--- Requirement ---
Report every line from the material that contains the word "Clarify".
────────────────────
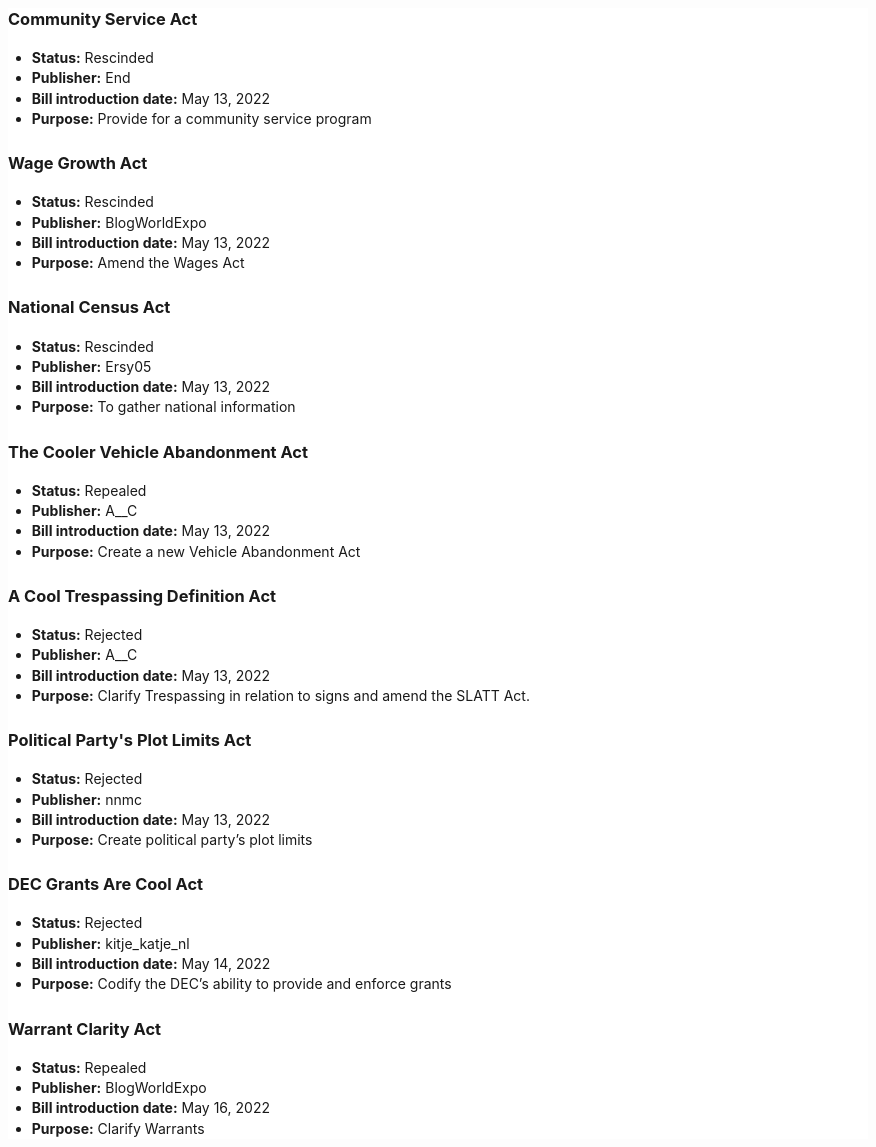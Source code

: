 ### Community Service Act
- **Status:** Rescinded
- **Publisher:** End
- **Bill introduction date:** May 13, 2022
- **Purpose:** Provide for a community service program


### Wage Growth Act
- **Status:** Rescinded
- **Publisher:** BlogWorldExpo
- **Bill introduction date:** May 13, 2022
- **Purpose:** Amend the Wages Act

### National Census Act
- **Status:** Rescinded
- **Publisher:** Ersy05
- **Bill introduction date:** May 13, 2022
- **Purpose:** To gather national information

### The Cooler Vehicle Abandonment Act
- **Status:** Repealed
- **Publisher:** A__C
- **Bill introduction date:** May 13, 2022
- **Purpose:** Create a new Vehicle Abandonment Act

### A Cool Trespassing Definition Act
- **Status:** Rejected
- **Publisher:** A__C
- **Bill introduction date:** May 13, 2022
- **Purpose:** Clarify Trespassing in relation to signs and amend the SLATT Act.

### Political Party's Plot Limits Act
- **Status:** Rejected
- **Publisher:** nnmc
- **Bill introduction date:** May 13, 2022
- **Purpose:** Create political party’s plot limits

### DEC Grants Are Cool Act
- **Status:** Rejected
- **Publisher:** kitje_katje_nl
- **Bill introduction date:** May 14, 2022
- **Purpose:** Codify the DEC’s ability to provide and enforce grants

### Warrant Clarity Act
- **Status:** Repealed
- **Publisher:** BlogWorldExpo
- **Bill introduction date:** May 16, 2022
- **Purpose:** Clarify Warrants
────────────────────
--- Solved exercise ---
- **Purpose:** Clarify Trespassing in relation to signs and amend the SLATT Act.
- **Purpose:** Clarify Warrants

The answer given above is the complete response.